* Problem to work on: Show all lines containing "extends" from the data below.

━━━ Supplied material ━━━

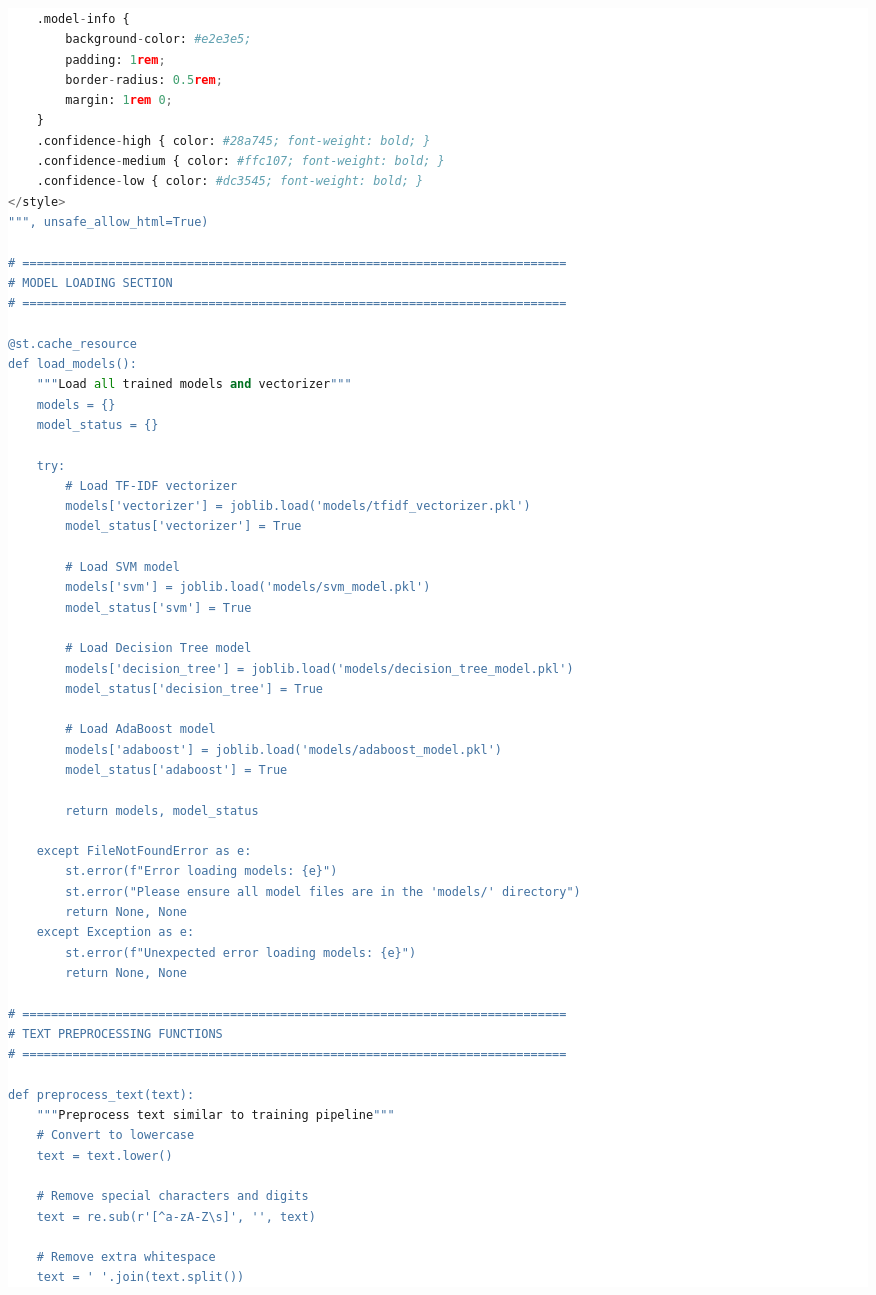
 ```python
    .model-info {
        background-color: #e2e3e5;
        padding: 1rem;
        border-radius: 0.5rem;
        margin: 1rem 0;
    }
    .confidence-high { color: #28a745; font-weight: bold; }
    .confidence-medium { color: #ffc107; font-weight: bold; }
    .confidence-low { color: #dc3545; font-weight: bold; }
</style>
""", unsafe_allow_html=True)

# ============================================================================
# MODEL LOADING SECTION
# ============================================================================

@st.cache_resource
def load_models():
    """Load all trained models and vectorizer"""
    models = {}
    model_status = {}
    
    try:
        # Load TF-IDF vectorizer
        models['vectorizer'] = joblib.load('models/tfidf_vectorizer.pkl')
        model_status['vectorizer'] = True
        
        # Load SVM model
        models['svm'] = joblib.load('models/svm_model.pkl')
        model_status['svm'] = True
        
        # Load Decision Tree model
        models['decision_tree'] = joblib.load('models/decision_tree_model.pkl')
        model_status['decision_tree'] = True
        
        # Load AdaBoost model
        models['adaboost'] = joblib.load('models/adaboost_model.pkl')
        model_status['adaboost'] = True
        
        return models, model_status
        
    except FileNotFoundError as e:
        st.error(f"Error loading models: {e}")
        st.error("Please ensure all model files are in the 'models/' directory")
        return None, None
    except Exception as e:
        st.error(f"Unexpected error loading models: {e}")
        return None, None

# ============================================================================
# TEXT PREPROCESSING FUNCTIONS
# ============================================================================

def preprocess_text(text):
    """Preprocess text similar to training pipeline"""
    # Convert to lowercase
    text = text.lower()
    
    # Remove special characters and digits
    text = re.sub(r'[^a-zA-Z\s]', '', text)
    
    # Remove extra whitespace
    text = ' '.join(text.split())
```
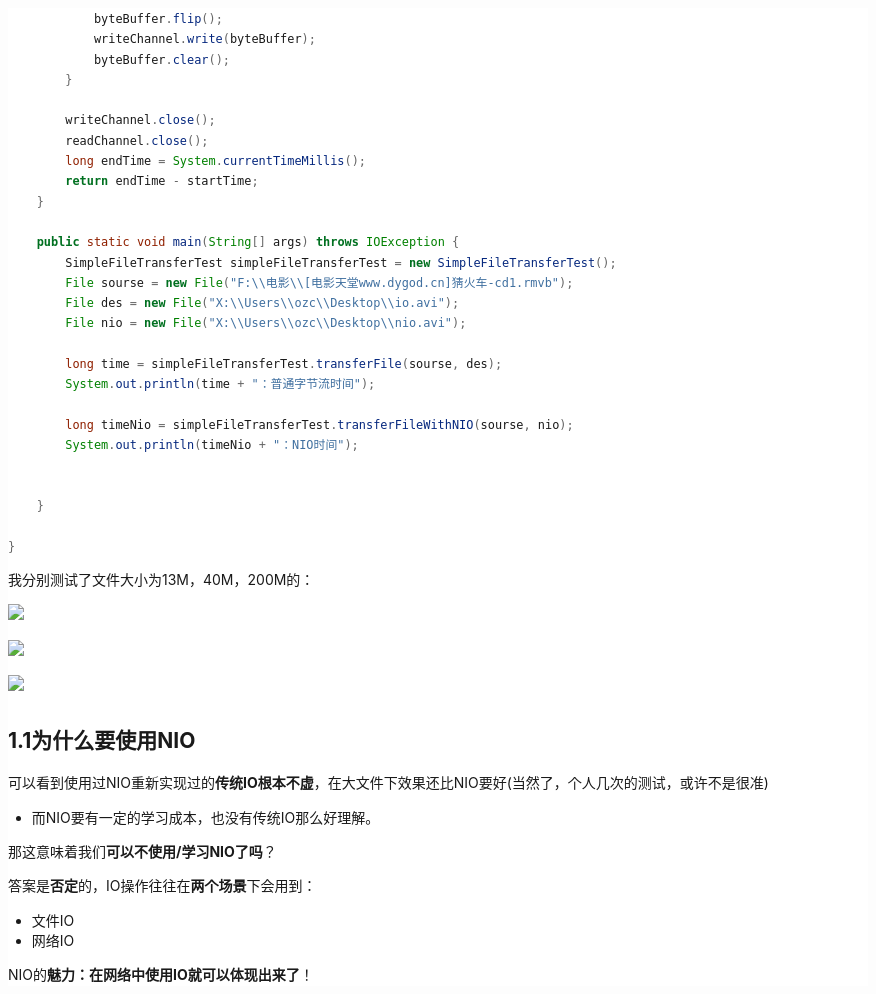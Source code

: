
 ```java
            byteBuffer.flip();
            writeChannel.write(byteBuffer);
            byteBuffer.clear();
        }

        writeChannel.close();
        readChannel.close();
        long endTime = System.currentTimeMillis();
        return endTime - startTime;
    }

    public static void main(String[] args) throws IOException {
        SimpleFileTransferTest simpleFileTransferTest = new SimpleFileTransferTest();
        File sourse = new File("F:\\电影\\[电影天堂www.dygod.cn]猜火车-cd1.rmvb");
        File des = new File("X:\\Users\\ozc\\Desktop\\io.avi");
        File nio = new File("X:\\Users\\ozc\\Desktop\\nio.avi");

        long time = simpleFileTransferTest.transferFile(sourse, des);
        System.out.println(time + "：普通字节流时间");

        long timeNio = simpleFileTransferTest.transferFileWithNIO(sourse, nio);
        System.out.println(timeNio + "：NIO时间");


    }

}
```

我分别测试了文件大小为13M，40M，200M的：

![](https://i.imgur.com/D3rUfWn.png)

![](https://i.imgur.com/tFLM6cu.png)

![](https://i.imgur.com/oKeyMcp.png)


## 1.1为什么要使用NIO ##

可以看到使用过NIO重新实现过的**传统IO根本不虚**，在大文件下效果还比NIO要好(当然了，个人几次的测试，或许不是很准)

- 而NIO要有一定的学习成本，也没有传统IO那么好理解。

那这意味着我们**可以不使用/学习NIO了吗**？

答案是**否定**的，IO操作往往在**两个场景**下会用到：

- 文件IO
- 网络IO

NIO的**魅力：在网络中使用IO就可以体现出来了**！
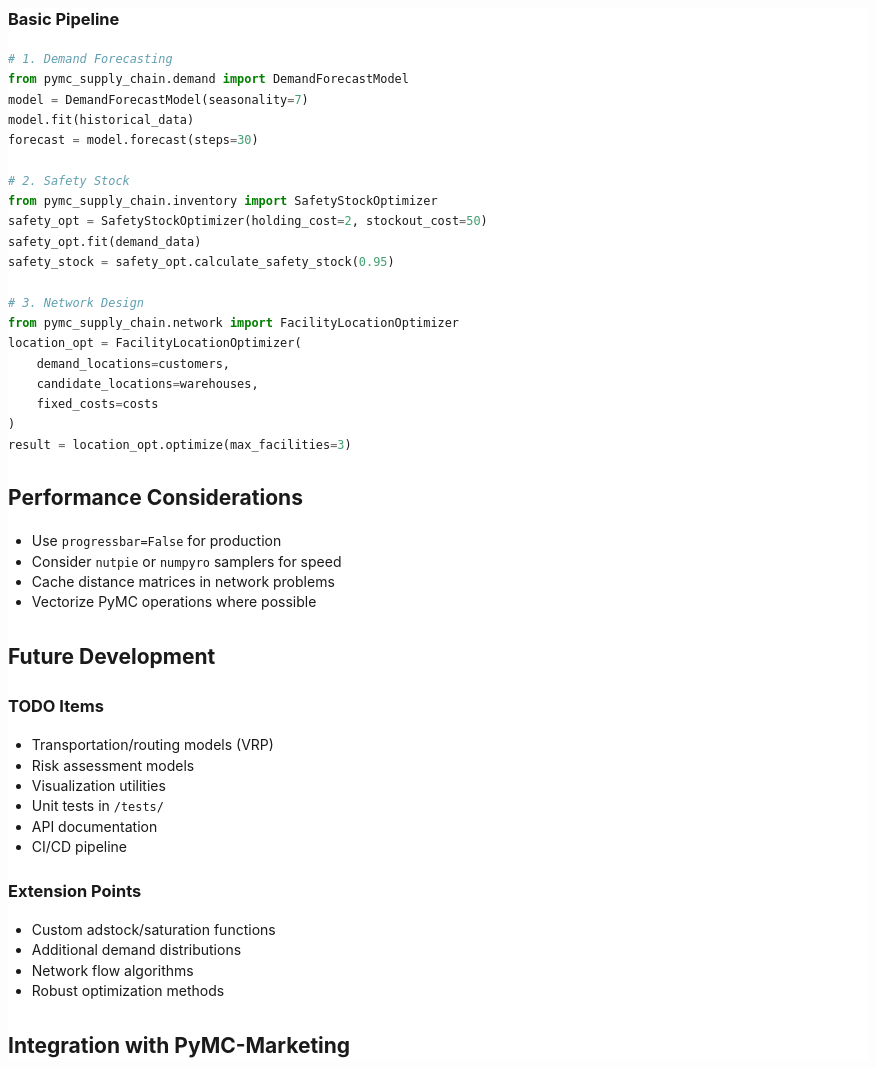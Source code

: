 ### Basic Pipeline
```python
# 1. Demand Forecasting
from pymc_supply_chain.demand import DemandForecastModel
model = DemandForecastModel(seasonality=7)
model.fit(historical_data)
forecast = model.forecast(steps=30)

# 2. Safety Stock
from pymc_supply_chain.inventory import SafetyStockOptimizer
safety_opt = SafetyStockOptimizer(holding_cost=2, stockout_cost=50)
safety_opt.fit(demand_data)
safety_stock = safety_opt.calculate_safety_stock(0.95)

# 3. Network Design
from pymc_supply_chain.network import FacilityLocationOptimizer
location_opt = FacilityLocationOptimizer(
    demand_locations=customers,
    candidate_locations=warehouses,
    fixed_costs=costs
)
result = location_opt.optimize(max_facilities=3)
```

## Performance Considerations

- Use `progressbar=False` for production
- Consider `nutpie` or `numpyro` samplers for speed
- Cache distance matrices in network problems
- Vectorize PyMC operations where possible

## Future Development

### TODO Items
- Transportation/routing models (VRP)
- Risk assessment models
- Visualization utilities
- Unit tests in `/tests/`
- API documentation
- CI/CD pipeline

### Extension Points
- Custom adstock/saturation functions
- Additional demand distributions
- Network flow algorithms
- Robust optimization methods

## Integration with PyMC-Marketing
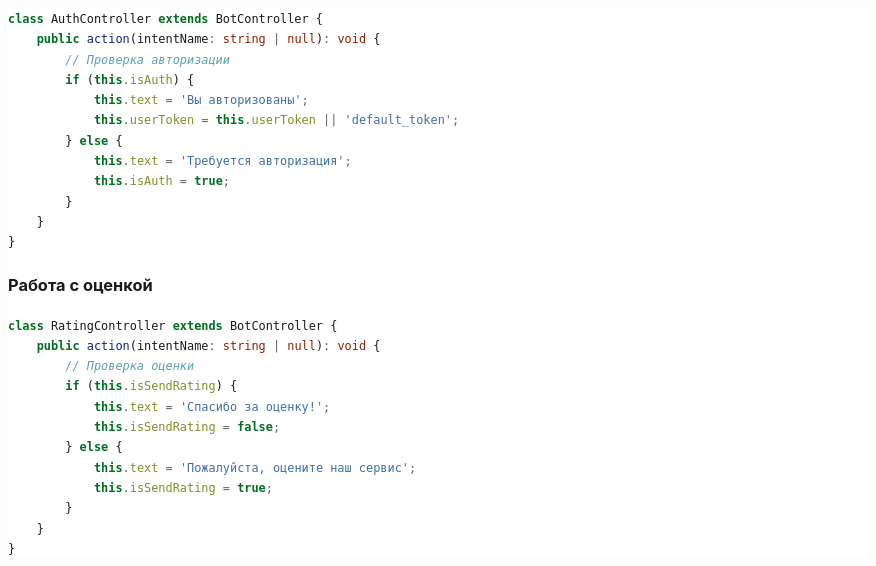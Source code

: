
 ```typescript
class AuthController extends BotController {
    public action(intentName: string | null): void {
        // Проверка авторизации
        if (this.isAuth) {
            this.text = 'Вы авторизованы';
            this.userToken = this.userToken || 'default_token';
        } else {
            this.text = 'Требуется авторизация';
            this.isAuth = true;
        }
    }
}
```

### Работа с оценкой

```typescript
class RatingController extends BotController {
    public action(intentName: string | null): void {
        // Проверка оценки
        if (this.isSendRating) {
            this.text = 'Спасибо за оценку!';
            this.isSendRating = false;
        } else {
            this.text = 'Пожалуйста, оцените наш сервис';
            this.isSendRating = true;
        }
    }
}
```
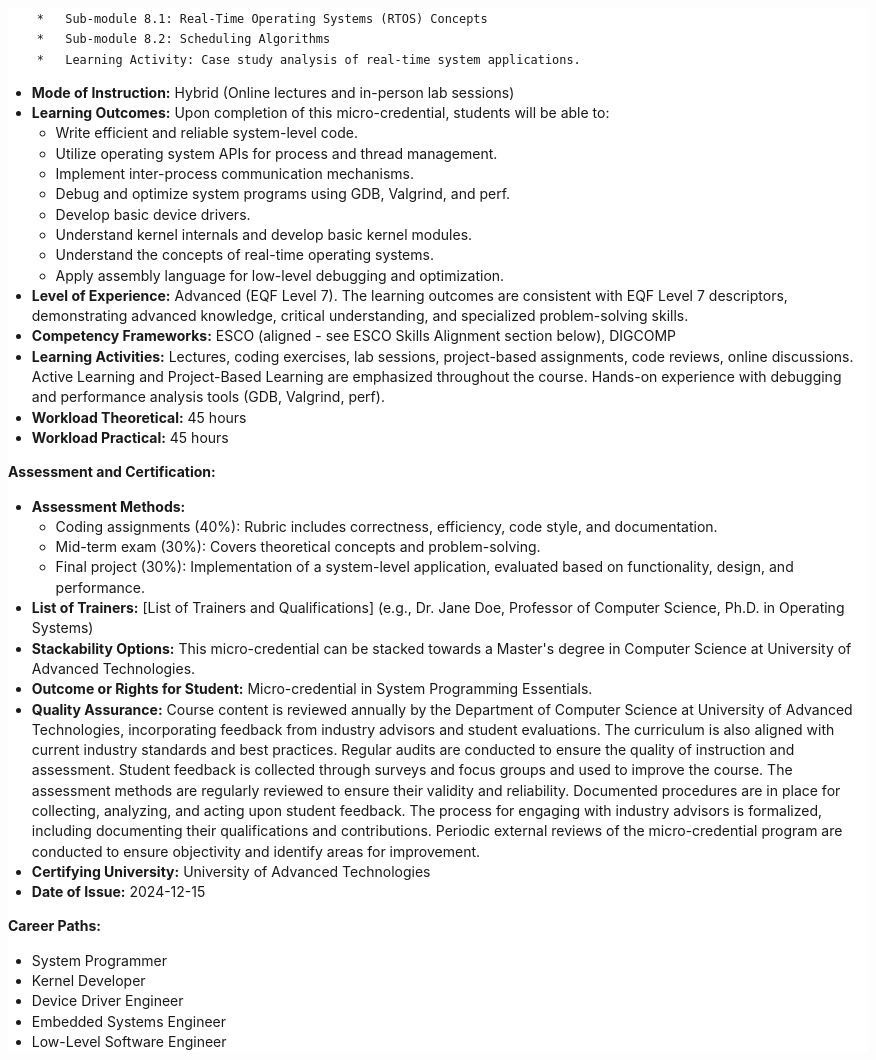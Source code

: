         *   Sub-module 8.1: Real-Time Operating Systems (RTOS) Concepts
        *   Sub-module 8.2: Scheduling Algorithms
        *   Learning Activity: Case study analysis of real-time system applications.
*   **Mode of Instruction:** Hybrid (Online lectures and in-person lab sessions)
*   **Learning Outcomes:** Upon completion of this micro-credential, students will be able to:
    *   Write efficient and reliable system-level code.
    *   Utilize operating system APIs for process and thread management.
    *   Implement inter-process communication mechanisms.
    *   Debug and optimize system programs using GDB, Valgrind, and perf.
    *   Develop basic device drivers.
    *   Understand kernel internals and develop basic kernel modules.
    *   Understand the concepts of real-time operating systems.
    *   Apply assembly language for low-level debugging and optimization.
*   **Level of Experience:** Advanced (EQF Level 7). The learning outcomes are consistent with EQF Level 7 descriptors, demonstrating advanced knowledge, critical understanding, and specialized problem-solving skills.
*   **Competency Frameworks:** ESCO (aligned - see ESCO Skills Alignment section below), DIGCOMP
*   **Learning Activities:** Lectures, coding exercises, lab sessions, project-based assignments, code reviews, online discussions. Active Learning and Project-Based Learning are emphasized throughout the course. Hands-on experience with debugging and performance analysis tools (GDB, Valgrind, perf).
*   **Workload Theoretical:** 45 hours
*   **Workload Practical:** 45 hours

**Assessment and Certification:**

*   **Assessment Methods:**
    *   Coding assignments (40%): Rubric includes correctness, efficiency, code style, and documentation.
    *   Mid-term exam (30%): Covers theoretical concepts and problem-solving.
    *   Final project (30%): Implementation of a system-level application, evaluated based on functionality, design, and performance.
*   **List of Trainers:** \[List of Trainers and Qualifications] (e.g., Dr. Jane Doe, Professor of Computer Science, Ph.D. in Operating Systems)
*   **Stackability Options:** This micro-credential can be stacked towards a Master's degree in Computer Science at University of Advanced Technologies.
*   **Outcome or Rights for Student:** Micro-credential in System Programming Essentials.
*   **Quality Assurance:** Course content is reviewed annually by the Department of Computer Science at University of Advanced Technologies, incorporating feedback from industry advisors and student evaluations. The curriculum is also aligned with current industry standards and best practices. Regular audits are conducted to ensure the quality of instruction and assessment. Student feedback is collected through surveys and focus groups and used to improve the course. The assessment methods are regularly reviewed to ensure their validity and reliability. Documented procedures are in place for collecting, analyzing, and acting upon student feedback. The process for engaging with industry advisors is formalized, including documenting their qualifications and contributions. Periodic external reviews of the micro-credential program are conducted to ensure objectivity and identify areas for improvement.
*   **Certifying University:** University of Advanced Technologies
*   **Date of Issue:** 2024-12-15

**Career Paths:**

*   System Programmer
*   Kernel Developer
*   Device Driver Engineer
*   Embedded Systems Engineer
*   Low-Level Software Engineer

━━━

* Your solution:
class AuthController extends BotController {
class RatingController extends BotController {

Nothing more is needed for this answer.